Anybody who cruises knows that inflatable dinghies are notoriously difficult to row and are often equipped with oars that could best be described as vestigial. In strong winds and without a motor, these tenders can prove little better than a blow-up sunpad.

From the Collins English Dictionary: “Vestigial is used to describe the small amounts of something that still remain of a larger or more important thing.”

A New Zealand woman was found today “exhausted but in good health” aboard an inflatable dinghy that was blown miles away from an island in the Aegean Sea of Greece, according to Stuff, an online news site. She spent more than 37 hours adrift.

Kushila Stein, 47, was on a catamaran sailing holiday with her husband when she took the dinghy to go shopping on the island of Folegandros last Friday, according to the Greek Reporter.

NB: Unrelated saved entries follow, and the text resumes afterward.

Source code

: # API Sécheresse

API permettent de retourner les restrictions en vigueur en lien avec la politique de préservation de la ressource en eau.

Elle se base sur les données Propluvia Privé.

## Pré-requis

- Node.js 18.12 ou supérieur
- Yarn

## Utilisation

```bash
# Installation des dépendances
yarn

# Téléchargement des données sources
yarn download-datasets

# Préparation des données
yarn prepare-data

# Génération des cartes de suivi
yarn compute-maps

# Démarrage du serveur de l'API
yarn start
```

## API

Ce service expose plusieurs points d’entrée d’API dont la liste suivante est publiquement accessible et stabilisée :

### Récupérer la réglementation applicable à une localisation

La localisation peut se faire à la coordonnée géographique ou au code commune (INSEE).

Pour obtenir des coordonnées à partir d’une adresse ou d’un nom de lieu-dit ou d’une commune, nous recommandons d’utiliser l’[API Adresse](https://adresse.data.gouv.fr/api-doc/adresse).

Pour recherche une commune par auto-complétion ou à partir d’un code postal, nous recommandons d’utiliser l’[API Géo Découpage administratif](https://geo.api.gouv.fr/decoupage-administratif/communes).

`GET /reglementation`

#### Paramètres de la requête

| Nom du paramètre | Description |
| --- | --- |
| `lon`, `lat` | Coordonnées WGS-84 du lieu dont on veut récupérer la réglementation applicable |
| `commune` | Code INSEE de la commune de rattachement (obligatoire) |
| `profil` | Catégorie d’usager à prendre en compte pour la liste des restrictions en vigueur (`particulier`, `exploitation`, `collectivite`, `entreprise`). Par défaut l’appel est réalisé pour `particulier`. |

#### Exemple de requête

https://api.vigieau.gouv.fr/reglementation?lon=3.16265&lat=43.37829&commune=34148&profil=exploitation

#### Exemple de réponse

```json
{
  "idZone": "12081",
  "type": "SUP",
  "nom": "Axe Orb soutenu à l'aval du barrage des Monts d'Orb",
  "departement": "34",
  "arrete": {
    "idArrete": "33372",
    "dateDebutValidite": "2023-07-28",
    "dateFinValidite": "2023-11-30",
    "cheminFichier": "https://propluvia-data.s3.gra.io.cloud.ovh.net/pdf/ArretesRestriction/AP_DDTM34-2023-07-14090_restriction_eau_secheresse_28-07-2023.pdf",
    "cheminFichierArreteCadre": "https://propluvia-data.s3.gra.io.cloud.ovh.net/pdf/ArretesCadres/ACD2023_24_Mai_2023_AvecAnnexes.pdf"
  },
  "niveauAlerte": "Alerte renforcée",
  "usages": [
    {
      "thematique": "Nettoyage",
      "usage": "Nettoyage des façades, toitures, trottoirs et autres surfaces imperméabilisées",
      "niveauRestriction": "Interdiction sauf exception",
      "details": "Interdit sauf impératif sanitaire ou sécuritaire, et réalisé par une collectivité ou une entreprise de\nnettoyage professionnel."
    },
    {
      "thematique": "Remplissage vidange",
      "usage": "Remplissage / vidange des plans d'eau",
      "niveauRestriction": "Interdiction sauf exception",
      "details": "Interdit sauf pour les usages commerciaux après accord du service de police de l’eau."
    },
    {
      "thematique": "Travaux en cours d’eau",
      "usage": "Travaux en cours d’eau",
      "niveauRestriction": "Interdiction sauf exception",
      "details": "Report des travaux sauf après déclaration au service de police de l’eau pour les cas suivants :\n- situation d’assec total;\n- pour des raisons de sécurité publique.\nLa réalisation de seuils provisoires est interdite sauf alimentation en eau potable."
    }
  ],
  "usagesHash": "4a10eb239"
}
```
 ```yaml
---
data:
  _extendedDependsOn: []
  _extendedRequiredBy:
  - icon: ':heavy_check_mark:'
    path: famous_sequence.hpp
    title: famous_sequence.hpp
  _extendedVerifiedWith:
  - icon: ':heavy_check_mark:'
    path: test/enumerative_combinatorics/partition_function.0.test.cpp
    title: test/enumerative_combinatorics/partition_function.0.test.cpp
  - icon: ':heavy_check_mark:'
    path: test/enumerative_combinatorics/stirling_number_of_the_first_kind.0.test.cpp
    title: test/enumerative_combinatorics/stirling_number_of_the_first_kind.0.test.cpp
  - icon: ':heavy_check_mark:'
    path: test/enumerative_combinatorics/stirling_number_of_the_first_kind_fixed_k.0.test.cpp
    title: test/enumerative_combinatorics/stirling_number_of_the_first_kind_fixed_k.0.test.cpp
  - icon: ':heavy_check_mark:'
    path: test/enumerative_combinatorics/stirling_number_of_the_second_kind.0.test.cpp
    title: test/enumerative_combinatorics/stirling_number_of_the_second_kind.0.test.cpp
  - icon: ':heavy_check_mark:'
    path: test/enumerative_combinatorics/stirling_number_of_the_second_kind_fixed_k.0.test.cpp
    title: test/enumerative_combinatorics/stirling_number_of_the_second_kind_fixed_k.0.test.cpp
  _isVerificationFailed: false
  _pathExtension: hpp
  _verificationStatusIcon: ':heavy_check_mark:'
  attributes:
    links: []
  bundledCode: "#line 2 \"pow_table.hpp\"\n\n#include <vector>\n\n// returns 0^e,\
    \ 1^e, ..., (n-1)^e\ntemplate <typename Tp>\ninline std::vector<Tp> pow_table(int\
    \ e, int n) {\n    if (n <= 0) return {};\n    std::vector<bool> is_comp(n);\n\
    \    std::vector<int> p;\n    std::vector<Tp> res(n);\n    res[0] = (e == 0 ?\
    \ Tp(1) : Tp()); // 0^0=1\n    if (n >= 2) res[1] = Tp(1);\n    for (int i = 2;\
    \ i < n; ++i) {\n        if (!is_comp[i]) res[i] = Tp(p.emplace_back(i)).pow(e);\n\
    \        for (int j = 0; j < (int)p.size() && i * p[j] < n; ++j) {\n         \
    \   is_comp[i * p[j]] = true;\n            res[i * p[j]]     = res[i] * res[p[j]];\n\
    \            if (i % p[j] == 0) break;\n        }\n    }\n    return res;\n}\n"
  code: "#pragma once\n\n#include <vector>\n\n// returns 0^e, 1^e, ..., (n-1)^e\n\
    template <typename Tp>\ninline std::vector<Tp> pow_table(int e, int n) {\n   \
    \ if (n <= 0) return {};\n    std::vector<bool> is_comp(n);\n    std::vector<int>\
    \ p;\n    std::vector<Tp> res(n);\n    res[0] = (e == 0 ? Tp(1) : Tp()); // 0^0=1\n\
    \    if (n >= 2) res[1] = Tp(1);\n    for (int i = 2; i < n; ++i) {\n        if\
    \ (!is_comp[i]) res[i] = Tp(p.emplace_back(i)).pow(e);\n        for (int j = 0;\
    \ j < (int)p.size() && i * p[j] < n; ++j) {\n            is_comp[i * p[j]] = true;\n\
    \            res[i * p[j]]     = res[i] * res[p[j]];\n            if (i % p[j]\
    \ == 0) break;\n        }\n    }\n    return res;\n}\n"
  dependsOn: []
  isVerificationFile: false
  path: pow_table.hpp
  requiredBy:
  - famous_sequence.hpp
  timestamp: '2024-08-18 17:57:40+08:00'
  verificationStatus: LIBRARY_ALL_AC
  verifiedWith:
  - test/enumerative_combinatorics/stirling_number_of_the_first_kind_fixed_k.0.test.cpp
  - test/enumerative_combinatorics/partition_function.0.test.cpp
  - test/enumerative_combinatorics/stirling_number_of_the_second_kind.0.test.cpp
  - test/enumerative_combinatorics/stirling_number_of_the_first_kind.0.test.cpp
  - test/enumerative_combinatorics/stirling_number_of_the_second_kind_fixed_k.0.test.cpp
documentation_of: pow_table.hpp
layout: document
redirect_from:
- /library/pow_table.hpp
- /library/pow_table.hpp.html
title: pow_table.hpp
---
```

She phoned her husband when she finished shopping but never returned to the boat. According to news reports, she lost an oar trying to get back to the boat and was blown out to sea by strong winds. Rescuers found Stein about 24 miles from her starting point. Without fresh water she had survived by sucking on hard candies, or as the New Zealanders like to call them “boiled lollies.”

This video has a few moments of English and a map showing Stein’s location when rescued by the Hellenic Coastguard. 

News reports described Stein as an experienced sailor, who had been trained in ocean survival. “She wrote down my name and number and attached it to the dinghy so they would know who to contact if they found her, and she was dead,” Stein’s mother told Stuff

This was not the first rescue of its kind in the Aegean Sea. A Russian woman was rescued after many hours adrift on an inflatable sunpad in July 2018, that time off the island of Crete.